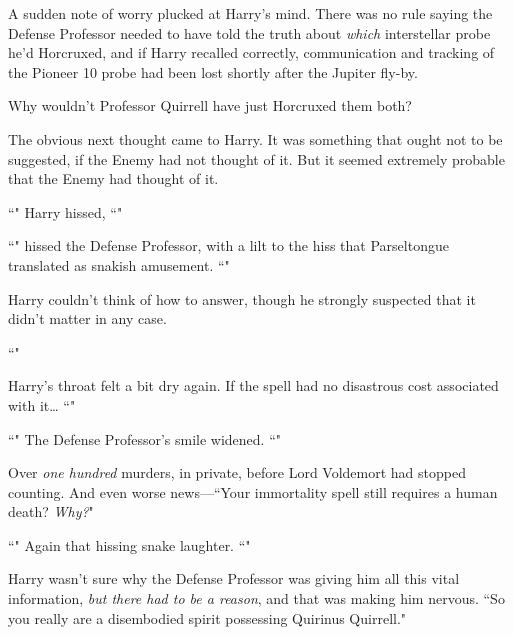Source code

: A sudden note of worry plucked at Harry's mind. There was no rule saying the Defense Professor needed to have told the truth about \emph{which} interstellar probe he'd Horcruxed, and if Harry recalled correctly, communication and tracking of the Pioneer 10 probe had been lost shortly after the Jupiter fly-by.

Why wouldn't Professor Quirrell have just Horcruxed them both?

The obvious next thought came to Harry. It was something that ought not to be suggested, if the Enemy had not thought of it. But it seemed extremely probable that the Enemy had thought of it.

``" Harry hissed, ``"

``" hissed the Defense Professor, with a lilt to the hiss that Parseltongue translated as snakish amusement. ``"

Harry couldn't think of how to answer, though he strongly suspected that it didn't matter in any case.

``"

Harry's throat felt a bit dry again. If the spell had no disastrous cost associated with it{\ldots} ``"

``" The Defense Professor's smile widened. ``"

Over \emph{one hundred} murders, in private, before Lord Voldemort had stopped counting. And even worse news—``Your immortality spell still requires a human death? \emph{Why?}"

``" Again that hissing snake laughter. ``"

Harry wasn't sure why the Defense Professor was giving him all this vital information, \emph{but there had to be a reason}, and that was making him nervous. ``So you really are a disembodied spirit possessing Quirinus Quirrell."

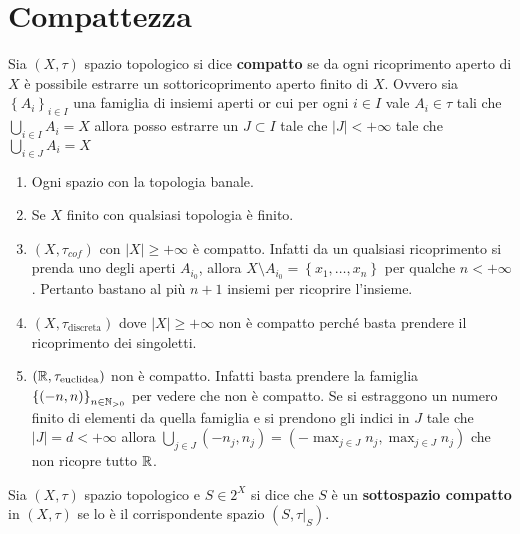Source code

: \section{Compattezza}

\begin{definition}
	Sia $(X, \tau)$ spazio topologico si dice \textbf{compatto} se da ogni ricoprimento aperto di $X$ è possibile estrarre un sottoricoprimento aperto finito di $X$. Ovvero sia $\left\{A_i\right\}_{i\in I}$ una famiglia di insiemi aperti or cui per ogni $i\in I$ vale $A_i \in \tau$ tali che $\bigcup_{i \in I} A_i = X$ allora posso estrarre un $J \subset I$ tale che $|J| < +\infty$ tale che $\bigcup_{i \in J} A_i = X$
\end{definition} 

\begin{example}
\begin{enumerate}
	\item Ogni spazio con la topologia banale.
	\item Se $X$ finito con qualsiasi topologia è finito.
	\item $(X, \tau_{cof})$ con $|X| \ge +\infty$ è compatto. Infatti da un qualsiasi ricoprimento si prenda uno degli aperti $A_{i_0}$, allora $X \setminus A_{i_0} = \left\{x_1, \dots, x_n\right\}$ per qualche $n < +\infty$. Pertanto bastano al più $n+1$ insiemi per ricoprire l'insieme.
	\item $(X,\tau_{\text{discreta}})$ dove $|X| \ge +\infty$  non è compatto perché basta prendere il ricoprimento dei singoletti.
	\item $(\mathbb{R}, \tau_{\text{euclidea}})$ non è compatto. Infatti basta prendere la famiglia $\left\{(-n, n)\right\}_{n \in \mathbb{N}_{>0}}$ per vedere che non è compatto. Se si estraggono un numero finito di elementi da quella famiglia e si prendono gli indici in $J$ tale che $|J| = d < +\infty$ allora $\bigcup_{j \in J}(-n_j, n_j) = (-\max_{j \in J} n_j,  \max_{j \in J} n_j)$ che non ricopre tutto $\mathbb{R}$.
\end{enumerate}
\end{example}

\begin{definition}
	Sia $(X, \tau)$ spazio topologico e $S \in 2^X$ si dice che $S$ è un \textbf{sottospazio compatto} in $(X, \tau)$ se lo è il corrispondente spazio $(S, \tau|_S)$.
\end{definition}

**Exercise**
Which lines in the data above hold the string "right"? Show each one.

**Result below**
	Sia $(X, \tau)$ spazio topologico si dice \textbf{compatto} se da ogni ricoprimento aperto di $X$ è possibile estrarre un sottoricoprimento aperto finito di $X$. Ovvero sia $\left\{A_i\right\}_{i\in I}$ una famiglia di insiemi aperti or cui per ogni $i\in I$ vale $A_i \in \tau$ tali che $\bigcup_{i \in I} A_i = X$ allora posso estrarre un $J \subset I$ tale che $|J| < +\infty$ tale che $\bigcup_{i \in J} A_i = X$
	\item $(X, \tau_{cof})$ con $|X| \ge +\infty$ è compatto. Infatti da un qualsiasi ricoprimento si prenda uno degli aperti $A_{i_0}$, allora $X \setminus A_{i_0} = \left\{x_1, \dots, x_n\right\}$ per qualche $n < +\infty$. Pertanto bastano al più $n+1$ insiemi per ricoprire l'insieme.
	\item $(\mathbb{R}, \tau_{\text{euclidea}})$ non è compatto. Infatti basta prendere la famiglia $\left\{(-n, n)\right\}_{n \in \mathbb{N}_{>0}}$ per vedere che non è compatto. Se si estraggono un numero finito di elementi da quella famiglia e si prendono gli indici in $J$ tale che $|J| = d < +\infty$ allora $\bigcup_{j \in J}(-n_j, n_j) = (-\max_{j \in J} n_j,  \max_{j \in J} n_j)$ che non ricopre tutto $\mathbb{R}$.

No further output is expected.